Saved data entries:
BEGIN

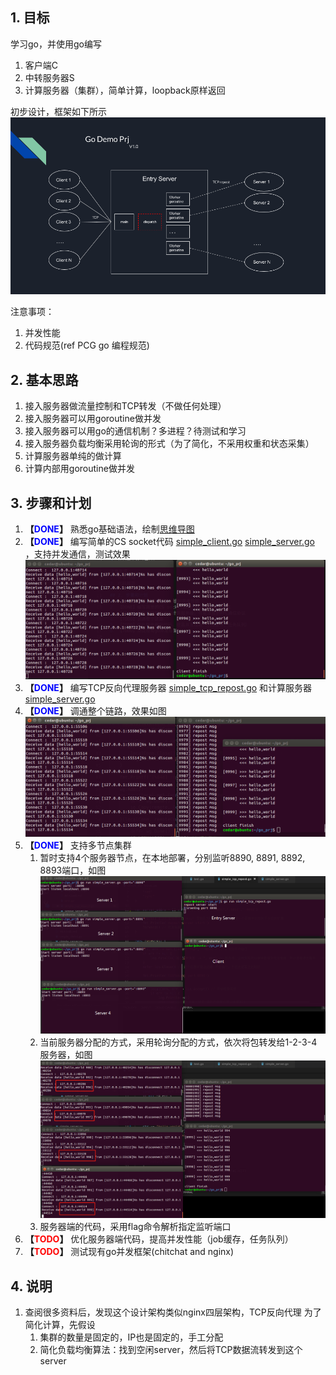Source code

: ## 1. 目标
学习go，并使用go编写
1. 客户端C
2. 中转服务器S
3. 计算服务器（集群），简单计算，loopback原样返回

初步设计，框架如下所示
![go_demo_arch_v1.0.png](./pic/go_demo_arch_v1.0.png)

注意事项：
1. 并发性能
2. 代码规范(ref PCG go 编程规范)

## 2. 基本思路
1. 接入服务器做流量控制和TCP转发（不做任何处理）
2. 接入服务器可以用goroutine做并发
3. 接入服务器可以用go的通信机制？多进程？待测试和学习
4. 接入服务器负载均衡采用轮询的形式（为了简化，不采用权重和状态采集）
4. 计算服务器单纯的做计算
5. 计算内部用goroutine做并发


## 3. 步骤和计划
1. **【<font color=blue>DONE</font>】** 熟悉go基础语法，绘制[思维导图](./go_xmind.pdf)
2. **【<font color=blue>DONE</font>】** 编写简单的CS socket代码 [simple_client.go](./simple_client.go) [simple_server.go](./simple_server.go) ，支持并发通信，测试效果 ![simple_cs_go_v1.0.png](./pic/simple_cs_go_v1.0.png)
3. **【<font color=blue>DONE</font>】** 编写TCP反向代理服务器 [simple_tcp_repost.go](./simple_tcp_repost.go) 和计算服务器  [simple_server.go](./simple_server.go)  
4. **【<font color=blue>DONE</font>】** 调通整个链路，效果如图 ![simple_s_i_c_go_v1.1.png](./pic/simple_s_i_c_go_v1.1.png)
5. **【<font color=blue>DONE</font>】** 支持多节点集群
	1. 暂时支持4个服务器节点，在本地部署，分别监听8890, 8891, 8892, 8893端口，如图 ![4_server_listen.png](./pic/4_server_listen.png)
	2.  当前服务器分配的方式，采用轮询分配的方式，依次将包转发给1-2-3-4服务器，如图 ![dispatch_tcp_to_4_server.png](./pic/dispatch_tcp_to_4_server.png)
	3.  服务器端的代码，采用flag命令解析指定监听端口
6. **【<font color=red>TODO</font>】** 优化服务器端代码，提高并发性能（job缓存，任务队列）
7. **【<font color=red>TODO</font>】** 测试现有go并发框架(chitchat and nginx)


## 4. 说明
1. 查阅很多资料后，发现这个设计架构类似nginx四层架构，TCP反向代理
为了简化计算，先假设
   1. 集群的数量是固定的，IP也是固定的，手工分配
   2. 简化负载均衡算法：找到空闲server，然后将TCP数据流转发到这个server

END
BEGIN

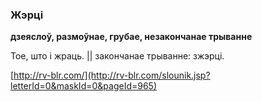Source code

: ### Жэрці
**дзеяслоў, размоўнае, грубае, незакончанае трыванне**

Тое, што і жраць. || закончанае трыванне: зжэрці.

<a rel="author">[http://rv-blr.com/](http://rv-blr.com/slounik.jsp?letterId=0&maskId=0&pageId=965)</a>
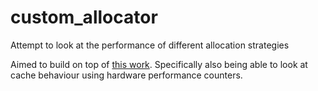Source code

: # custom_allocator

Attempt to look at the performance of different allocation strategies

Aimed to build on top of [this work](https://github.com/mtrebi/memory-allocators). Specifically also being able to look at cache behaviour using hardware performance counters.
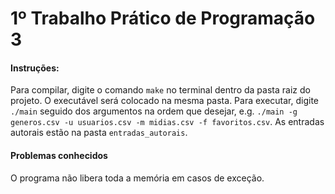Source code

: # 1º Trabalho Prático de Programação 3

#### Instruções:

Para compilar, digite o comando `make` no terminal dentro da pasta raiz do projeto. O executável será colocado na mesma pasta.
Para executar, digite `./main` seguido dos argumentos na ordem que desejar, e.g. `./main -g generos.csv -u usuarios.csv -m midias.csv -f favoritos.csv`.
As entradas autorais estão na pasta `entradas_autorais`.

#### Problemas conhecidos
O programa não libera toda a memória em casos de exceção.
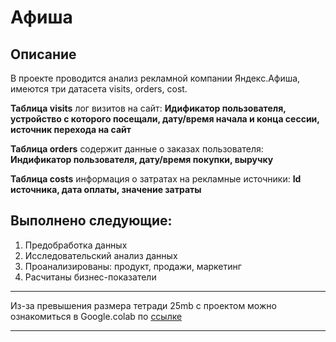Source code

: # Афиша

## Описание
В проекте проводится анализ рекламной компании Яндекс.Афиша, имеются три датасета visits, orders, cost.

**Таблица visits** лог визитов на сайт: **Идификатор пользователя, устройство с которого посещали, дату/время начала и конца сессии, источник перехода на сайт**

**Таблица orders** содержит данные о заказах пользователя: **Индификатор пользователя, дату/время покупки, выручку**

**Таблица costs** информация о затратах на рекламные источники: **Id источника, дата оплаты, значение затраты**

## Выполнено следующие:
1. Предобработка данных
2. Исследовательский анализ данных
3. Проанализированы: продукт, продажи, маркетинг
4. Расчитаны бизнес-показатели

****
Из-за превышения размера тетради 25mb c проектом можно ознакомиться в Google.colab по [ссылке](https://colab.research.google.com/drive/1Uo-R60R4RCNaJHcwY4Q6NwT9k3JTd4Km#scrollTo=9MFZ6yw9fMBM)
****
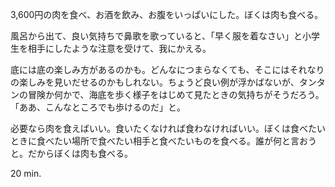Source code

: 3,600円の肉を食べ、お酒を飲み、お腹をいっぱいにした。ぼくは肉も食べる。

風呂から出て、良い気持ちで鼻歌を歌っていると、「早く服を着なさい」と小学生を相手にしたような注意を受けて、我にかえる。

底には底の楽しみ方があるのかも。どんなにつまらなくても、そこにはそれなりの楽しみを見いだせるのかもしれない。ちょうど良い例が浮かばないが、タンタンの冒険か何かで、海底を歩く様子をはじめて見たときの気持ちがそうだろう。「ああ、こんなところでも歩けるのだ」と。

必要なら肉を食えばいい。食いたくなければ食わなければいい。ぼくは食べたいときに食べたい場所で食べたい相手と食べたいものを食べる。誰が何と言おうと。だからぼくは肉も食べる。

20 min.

END

Task instructions: Where the data above reaches the line holding "4. 接入服务器负载均衡采用轮询的形式（为了简化，不采用权重和状态采集）", begin printing, and stop after the line holding "2. 简化负载均衡算法：找到". Each line must be reproduced exactly, with nothing else added.

Reply to the exercise:
4. 接入服务器负载均衡采用轮询的形式（为了简化，不采用权重和状态采集）
4. 计算服务器单纯的做计算
5. 计算内部用goroutine做并发


## 3. 步骤和计划
1. **【<font color=blue>DONE</font>】** 熟悉go基础语法，绘制[思维导图](./go_xmind.pdf)
2. **【<font color=blue>DONE</font>】** 编写简单的CS socket代码 [simple_client.go](./simple_client.go) [simple_server.go](./simple_server.go) ，支持并发通信，测试效果 ![simple_cs_go_v1.0.png](./pic/simple_cs_go_v1.0.png)
3. **【<font color=blue>DONE</font>】** 编写TCP反向代理服务器 [simple_tcp_repost.go](./simple_tcp_repost.go) 和计算服务器  [simple_server.go](./simple_server.go)  
4. **【<font color=blue>DONE</font>】** 调通整个链路，效果如图 ![simple_s_i_c_go_v1.1.png](./pic/simple_s_i_c_go_v1.1.png)
5. **【<font color=blue>DONE</font>】** 支持多节点集群
	1. 暂时支持4个服务器节点，在本地部署，分别监听8890, 8891, 8892, 8893端口，如图 ![4_server_listen.png](./pic/4_server_listen.png)
	2.  当前服务器分配的方式，采用轮询分配的方式，依次将包转发给1-2-3-4服务器，如图 ![dispatch_tcp_to_4_server.png](./pic/dispatch_tcp_to_4_server.png)
	3.  服务器端的代码，采用flag命令解析指定监听端口
6. **【<font color=red>TODO</font>】** 优化服务器端代码，提高并发性能（job缓存，任务队列）
7. **【<font color=red>TODO</font>】** 测试现有go并发框架(chitchat and nginx)


## 4. 说明
1. 查阅很多资料后，发现这个设计架构类似nginx四层架构，TCP反向代理
为了简化计算，先假设
   1. 集群的数量是固定的，IP也是固定的，手工分配
   2. 简化负载均衡算法：找到空闲server，然后将TCP数据流转发到这个server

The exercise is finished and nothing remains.